Khamzat Chimaev has just come off an incredible performance at UFC 267 that saw him demolish Welterweight contender, Li Jingliang, in little more than three minutes (watch highlights). How one-sided was it? Jingliang didn’t land a single punch on him ... not one.
One month later and we’re waiting for news on Chimaev’s next opponent ... and yeah, given his past schedule (COVID permitting), it could come at any moment. There were rumors he might step in and fill a gap at UFC 269 on Dec. 11, 2021, but that doesn’t seem to be happening. According to Chimaev in an extended interview with Hustle MMA, finding an opponent is continuing to be the main issue.
“I’m knocking on everyone’s door, I’m calling everyone out to fight, no one answers,” he said. “I don’t know. They answer on the Internet, they don’t answer in UFC. On the Internet they’re not afraid, they’re brave.”
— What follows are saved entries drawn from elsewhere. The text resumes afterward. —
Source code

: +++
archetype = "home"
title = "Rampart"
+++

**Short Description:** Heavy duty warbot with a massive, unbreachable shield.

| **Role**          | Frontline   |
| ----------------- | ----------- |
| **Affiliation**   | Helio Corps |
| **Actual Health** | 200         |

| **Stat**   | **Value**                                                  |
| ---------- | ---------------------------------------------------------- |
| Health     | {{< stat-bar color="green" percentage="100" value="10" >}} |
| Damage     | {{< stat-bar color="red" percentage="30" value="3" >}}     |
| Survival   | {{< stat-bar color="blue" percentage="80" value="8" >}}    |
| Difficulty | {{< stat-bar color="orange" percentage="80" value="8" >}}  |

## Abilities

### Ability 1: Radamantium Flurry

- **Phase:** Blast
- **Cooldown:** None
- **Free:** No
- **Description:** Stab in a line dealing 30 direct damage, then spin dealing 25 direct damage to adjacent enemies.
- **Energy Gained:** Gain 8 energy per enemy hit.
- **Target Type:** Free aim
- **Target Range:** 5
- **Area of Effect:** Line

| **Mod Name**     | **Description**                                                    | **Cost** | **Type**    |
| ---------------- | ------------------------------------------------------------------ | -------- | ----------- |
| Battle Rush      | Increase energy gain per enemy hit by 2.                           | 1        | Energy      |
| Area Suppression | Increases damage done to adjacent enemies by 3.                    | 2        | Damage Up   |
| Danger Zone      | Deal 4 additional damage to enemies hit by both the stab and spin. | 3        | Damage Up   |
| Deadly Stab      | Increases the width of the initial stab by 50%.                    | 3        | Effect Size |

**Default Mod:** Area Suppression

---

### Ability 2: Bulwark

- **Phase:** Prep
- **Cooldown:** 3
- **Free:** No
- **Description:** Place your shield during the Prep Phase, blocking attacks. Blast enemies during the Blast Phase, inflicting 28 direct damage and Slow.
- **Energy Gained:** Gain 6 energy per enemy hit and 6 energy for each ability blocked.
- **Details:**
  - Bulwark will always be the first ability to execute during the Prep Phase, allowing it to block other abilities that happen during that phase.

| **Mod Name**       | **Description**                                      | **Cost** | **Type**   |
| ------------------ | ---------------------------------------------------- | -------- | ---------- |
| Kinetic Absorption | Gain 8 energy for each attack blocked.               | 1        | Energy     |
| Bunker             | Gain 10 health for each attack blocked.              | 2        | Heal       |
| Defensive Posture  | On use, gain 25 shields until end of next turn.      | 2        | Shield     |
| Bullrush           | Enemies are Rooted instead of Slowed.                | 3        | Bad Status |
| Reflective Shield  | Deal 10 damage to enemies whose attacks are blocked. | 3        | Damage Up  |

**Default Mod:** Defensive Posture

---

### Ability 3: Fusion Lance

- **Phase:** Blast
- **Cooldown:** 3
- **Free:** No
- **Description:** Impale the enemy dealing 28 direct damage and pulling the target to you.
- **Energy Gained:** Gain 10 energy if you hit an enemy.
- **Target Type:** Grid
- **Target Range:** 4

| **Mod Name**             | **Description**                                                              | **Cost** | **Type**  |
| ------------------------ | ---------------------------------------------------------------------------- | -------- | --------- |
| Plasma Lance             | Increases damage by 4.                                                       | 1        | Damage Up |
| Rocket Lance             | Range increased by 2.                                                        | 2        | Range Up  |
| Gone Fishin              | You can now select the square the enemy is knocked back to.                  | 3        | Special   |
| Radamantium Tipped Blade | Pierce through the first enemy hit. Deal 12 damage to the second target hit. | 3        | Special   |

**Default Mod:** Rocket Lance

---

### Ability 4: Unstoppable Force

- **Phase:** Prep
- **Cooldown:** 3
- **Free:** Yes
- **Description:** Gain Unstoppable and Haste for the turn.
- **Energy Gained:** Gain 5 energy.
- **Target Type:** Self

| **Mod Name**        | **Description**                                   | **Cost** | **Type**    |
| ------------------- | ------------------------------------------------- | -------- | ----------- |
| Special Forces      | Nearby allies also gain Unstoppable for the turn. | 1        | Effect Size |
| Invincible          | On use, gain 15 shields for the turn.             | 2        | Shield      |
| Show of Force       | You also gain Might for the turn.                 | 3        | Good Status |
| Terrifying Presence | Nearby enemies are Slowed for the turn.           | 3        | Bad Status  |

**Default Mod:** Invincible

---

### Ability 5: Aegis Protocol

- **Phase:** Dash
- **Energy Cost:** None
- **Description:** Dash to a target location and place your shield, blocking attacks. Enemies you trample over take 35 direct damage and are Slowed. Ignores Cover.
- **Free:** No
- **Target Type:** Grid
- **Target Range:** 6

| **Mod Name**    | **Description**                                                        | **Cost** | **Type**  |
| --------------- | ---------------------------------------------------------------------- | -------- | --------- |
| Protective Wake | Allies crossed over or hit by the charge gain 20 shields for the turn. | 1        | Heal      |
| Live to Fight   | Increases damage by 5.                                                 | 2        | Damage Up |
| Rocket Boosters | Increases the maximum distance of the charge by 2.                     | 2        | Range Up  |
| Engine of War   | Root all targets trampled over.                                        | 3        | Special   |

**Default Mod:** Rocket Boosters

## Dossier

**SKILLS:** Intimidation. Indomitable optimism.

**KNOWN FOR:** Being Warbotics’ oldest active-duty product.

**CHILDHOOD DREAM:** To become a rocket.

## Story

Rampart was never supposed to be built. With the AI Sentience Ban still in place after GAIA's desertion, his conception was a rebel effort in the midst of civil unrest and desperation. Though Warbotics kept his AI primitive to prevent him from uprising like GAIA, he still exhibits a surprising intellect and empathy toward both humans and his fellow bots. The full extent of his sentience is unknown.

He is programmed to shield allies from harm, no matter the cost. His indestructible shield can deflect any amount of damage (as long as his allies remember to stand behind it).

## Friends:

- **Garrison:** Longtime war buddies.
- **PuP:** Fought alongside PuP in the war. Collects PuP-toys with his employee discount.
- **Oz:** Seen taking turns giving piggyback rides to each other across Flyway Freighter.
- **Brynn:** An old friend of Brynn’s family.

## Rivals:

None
While Chimaev is currently concentrating on fighting at 170 pounds so he can climb his way up the ranking ladders into a position for a title shot, don’t think he’s done competing at different weight classes. “Borz” doesn’t have champ-champ aspirations; on the contrary, wants to be the first champ-champ-champ.
“Of course, if you want to be the best fighter in the world regardless of the weight category, you have to fight with everyone and don’t just say ‘I’m better at one weight.’” he said. “I’ll go after that — I have plans to fight at 185 and if possible, 205. We’ll see. I’m tall. I stood next to Teixeira and Blachowicz and we are the same height. Maybe we can fight. I can gain a little weight, weightlifting and I can rest a little, weight 205 pounds. I don’t get fat, I’ll just get stronger. There will be no problem performing at different weight classes.”
Khamzat chatted with the Hustle MMA guys for nearly 90 minutes, discussing his early days when he’d just arrived in Stockholm, Sweden, and giving his thoughts on the Russian MMA scene. He also discussed Conor McGregor, just one of the many fighters he’s called out in the past couple of weeks.
“He lost something recently, don’t you think?” Khamzat said. “And his two losses. What happened to him. If a person becomes champion in two weight classes, there’s a lot of money and all that. Why does he need it? Maybe he’s not motivated. Most likely, yeah. I don’t know. But sports motivation doesn’t disappear because of money. It’s completely different, maybe you get tired of the media, I don’t know. Yeah, I don’t know what happened but the fact is that he was a good fighter.”
He also touched on his bad case of COVID-19, which hit him so hard he was coughing up blood and questioning whether he’d ever fight again. He publicly retired on Twitter at one point, but fortunately was back to full health a few months later.
“When you’re sick, when even you have the flu, there are a lot of stupid thoughts,” he said. “My brother called and scolded me: ‘What did you put out there?’ ‘I already did it, brother. I dunno, I’m sick. He says, ‘You need to talk to me first.’ I decide everything with my brother. Sometimes I can just post and be quick with the trigger then get into something, you know?”
“At the time I was alone in America, a bunch of pills on the table, the whole table is filled with pills and instructions,” he continued. “Take these and these pills. I’m like, ‘Whoa, if I take all these pills I think I’ll get sick again.’ And I don’t know English well, it was difficult to read. And in that sort of moment, I didn’t know what to do. All sorts of thoughts and emotions were coming. Because of emotions, I retired. And then I returned. I returned and everything is fine.”
Yep, Khamzat is back to barreling through his competition ... the few brave enough to accept a fight with him. He’s threatening to smesh everyone across multiple divisions, and very well may do it.
Everything is fine. It’s back to normal.